Look, no wrinkles! Not at all scary, oh no.

“I’m invisible! I’ve never been invisible before!” So says Old Lodgeskins to Jack Crabb in the funniest movie ever made about cowboys and indians, Little Big Man. Old Lodgeskins is traipsing through a bloody battle between the United States  cavalry and the Oglala nation. Jack Crabb, played by Dustin Hoffman, desperately tries to shield the elderly chief. Old Lodgeskins ignores Jack’s pleas. He is convinced that powerful medicine makes him invisible to his enemies.
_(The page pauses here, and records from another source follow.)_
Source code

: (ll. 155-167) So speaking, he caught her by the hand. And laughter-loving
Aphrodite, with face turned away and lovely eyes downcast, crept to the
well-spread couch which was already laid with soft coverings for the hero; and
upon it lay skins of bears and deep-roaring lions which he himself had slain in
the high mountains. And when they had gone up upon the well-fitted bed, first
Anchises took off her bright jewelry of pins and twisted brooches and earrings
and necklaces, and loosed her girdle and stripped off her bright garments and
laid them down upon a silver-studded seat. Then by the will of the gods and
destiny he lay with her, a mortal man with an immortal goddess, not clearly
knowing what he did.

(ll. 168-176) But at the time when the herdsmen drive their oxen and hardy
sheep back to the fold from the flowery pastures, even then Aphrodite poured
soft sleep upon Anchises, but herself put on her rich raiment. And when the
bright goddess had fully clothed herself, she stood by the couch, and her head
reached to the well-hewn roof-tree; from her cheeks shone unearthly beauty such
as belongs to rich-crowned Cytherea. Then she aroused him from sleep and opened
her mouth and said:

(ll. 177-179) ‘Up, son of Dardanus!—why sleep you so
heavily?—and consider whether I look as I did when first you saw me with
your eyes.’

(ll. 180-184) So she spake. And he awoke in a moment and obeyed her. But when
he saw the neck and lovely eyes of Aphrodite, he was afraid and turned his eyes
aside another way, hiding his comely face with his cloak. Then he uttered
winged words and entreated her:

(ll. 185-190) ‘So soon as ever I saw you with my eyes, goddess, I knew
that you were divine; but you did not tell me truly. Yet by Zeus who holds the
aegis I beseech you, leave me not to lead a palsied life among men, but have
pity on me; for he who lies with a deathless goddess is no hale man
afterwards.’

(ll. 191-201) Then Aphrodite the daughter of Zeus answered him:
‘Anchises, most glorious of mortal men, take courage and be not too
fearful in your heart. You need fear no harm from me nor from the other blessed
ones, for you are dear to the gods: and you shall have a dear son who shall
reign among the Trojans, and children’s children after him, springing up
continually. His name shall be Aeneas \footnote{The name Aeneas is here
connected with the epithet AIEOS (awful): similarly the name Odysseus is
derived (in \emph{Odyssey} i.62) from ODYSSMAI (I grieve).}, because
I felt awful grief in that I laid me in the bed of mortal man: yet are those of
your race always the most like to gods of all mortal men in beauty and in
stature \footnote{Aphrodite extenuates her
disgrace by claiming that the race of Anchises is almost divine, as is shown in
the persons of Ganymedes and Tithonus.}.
Old Lodgeskins would be surprised to learn that in today’s culture, he would still be invisible, with or without powerful medicine. Why? Because he is old. In today’s culture, men and women pay top dollar for powerful medicine so that they won’t be invisible. Fragile skin that has survived more than half a century will be stretched, plumped and injected because of its inhabitant’s desperate desire to be seen, rather than ignored. Atomic breasts become missiles, aimed at the world, launch-ready and threatening, but definitely not invisible. Like overripe produce, bodies are laid out, examined for flaws, scraped and polished until their sell-by date is erased, hopefully forever. The culture that honored its elderly – the culture that Old Lodgeskins took for granted – is, today, as rare as a teepee.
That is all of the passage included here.